Jim Morrison (8 December 1943 - 3 July 1971)
Jim Morrison, lead vocalist of the Doors and one of the most iconic and influential frontmen in rock history. His death boosted him as one of popular culture's most rebellious and oft-displayed icons, representing the generation gap and youth counterculture and like others. He was found by Pamela Courson in a bathtub at his rented apartment in Le Marais (Paris), where they were spending some days after recording L.A. Woman in Los Angeles. The official cause of death was listed as heart failure, although no autopsy was performed, as it was not required by French law.
Mia Zapata (25 August 1965 - 7 July 1993)
Not as well known as other members of this club, Mia Zapata was the lead singer of Seattle´s punk band The Gits. She was a punk and the foremost female voice of the 90s grunge scene, and she was brutally beaten, raped and strangled to death in 1993 while on her way home from a music venue. The crime, that went unsolved for a decade, caused a lot of noise and popular Grunge bands such as Nirvana or Pearl Jam helped raising money to hire a private investigator in an attempt to clarify her murder.
Kurt Cobain (20 February 1967 - 5 April 1994)
Probably the club´s most prominent member, Kurt Cobain, guitarist and frontman of Nirvana, Generation X icon and one of the most influential rock musicians in the history of music committed suicide after years of heroin addiction and a fame that he never got used to. As it happens with other members, there are many theories that aim to target murder rather than suicide as the cause of his death.
Diagnosed with bronchitis and severe laryngitis, Cobain played for the last time on March 1st in Munich, one month before his death. Read more about Kurt Cobain and those last days here.
Amy Winehouse (14 September 1983 - 23 July 2011)

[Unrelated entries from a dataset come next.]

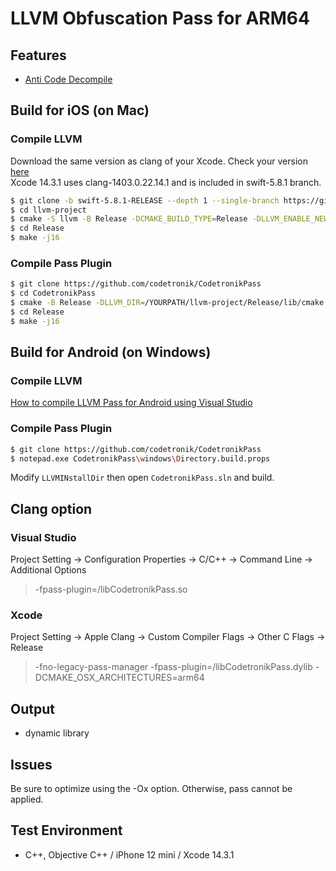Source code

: # LLVM Obfuscation Pass for ARM64


## Features

- [Anti Code Decompile](https://github.com/codetronik/CodetronikPass/blob/main/doc/AntiFunctionDecompile.md)

## Build for iOS  (on Mac)

### Compile LLVM
Download the same version as clang of your Xcode. Check your version [here](https://en.wikipedia.org/wiki/Xcode)<br>
Xcode 14.3.1 uses clang-1403.0.22.14.1 and is included in swift-5.8.1 branch.

```sh
$ git clone -b swift-5.8.1-RELEASE --depth 1 --single-branch https://github.com/llvm/llvm-project.git
$ cd llvm-project
$ cmake -S llvm -B Release -DCMAKE_BUILD_TYPE=Release -DLLVM_ENABLE_NEW_PASS_MANAGER=ON -DLLVM_ENABLE_PROJECTS="clang" 
$ cd Release
$ make -j16
```

### Compile Pass Plugin
```sh
$ git clone https://github.com/codetronik/CodetronikPass
$ cd CodetronikPass
$ cmake -B Release -DLLVM_DIR=/YOURPATH/llvm-project/Release/lib/cmake -DCMAKE_OSX_ARCHITECTURES=arm64
$ cd Release
$ make -j16
```

## Build for Android (on Windows)

### Compile LLVM
[How to compile LLVM Pass for Android using Visual Studio](https://github.com/codetronik/CodetronikPass/blob/main/doc/CompileLLVM.md)


### Compile Pass Plugin
```sh
$ git clone https://github.com/codetronik/CodetronikPass
$ notepad.exe CodetronikPass\windows\Directory.build.props
```
Modify ```LLVMINstallDir``` then open ```CodetronikPass.sln``` and build.

## Clang option

### Visual Studio
Project Setting -> Configuration Properties -> C/C++ -> Command Line -> Additional Options
> -fpass-plugin=/libCodetronikPass.so

### Xcode
Project Setting -> Apple Clang -> Custom Compiler Flags -> Other C Flags -> Release  
> -fno-legacy-pass-manager -fpass-plugin=/libCodetronikPass.dylib -DCMAKE_OSX_ARCHITECTURES=arm64

## Output
- dynamic library

## Issues
Be sure to optimize using the -Ox option. Otherwise, pass cannot be applied.

## Test Environment
- C++, Objective C++ / iPhone 12 mini / Xcode 14.3.1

Hers was a death foretold after years plagued by drug and alcohol addiction, and an environment that squeezed everything out of her until the day her bodyguard found her lying dead on her bed of what the authorities considered accidental alcohol poisoning. His brother Alex years later would say that Amy's eating disorder, and the consequent physical weakness, had been the primary cause of her death. In any case, the day Amy died, a powerless world cried at the loss of an incredible talent and a magnificent voice.
Members of this macabre club are also Alan Wilson (Canned Heat), Peter Ham (Badfinger), Dave Alexander (The Stooges), Chris Bell (Big Star), D. Boon (Minutemen), Kristen Pfaff (Hole), Pete de Freitas (Echo & The Bunnymen), Richey Edwards (Manic Street Preachers), painter Jean-Michel Basquiat and actors Jonathan Brandis and Anton Yelchin among many others.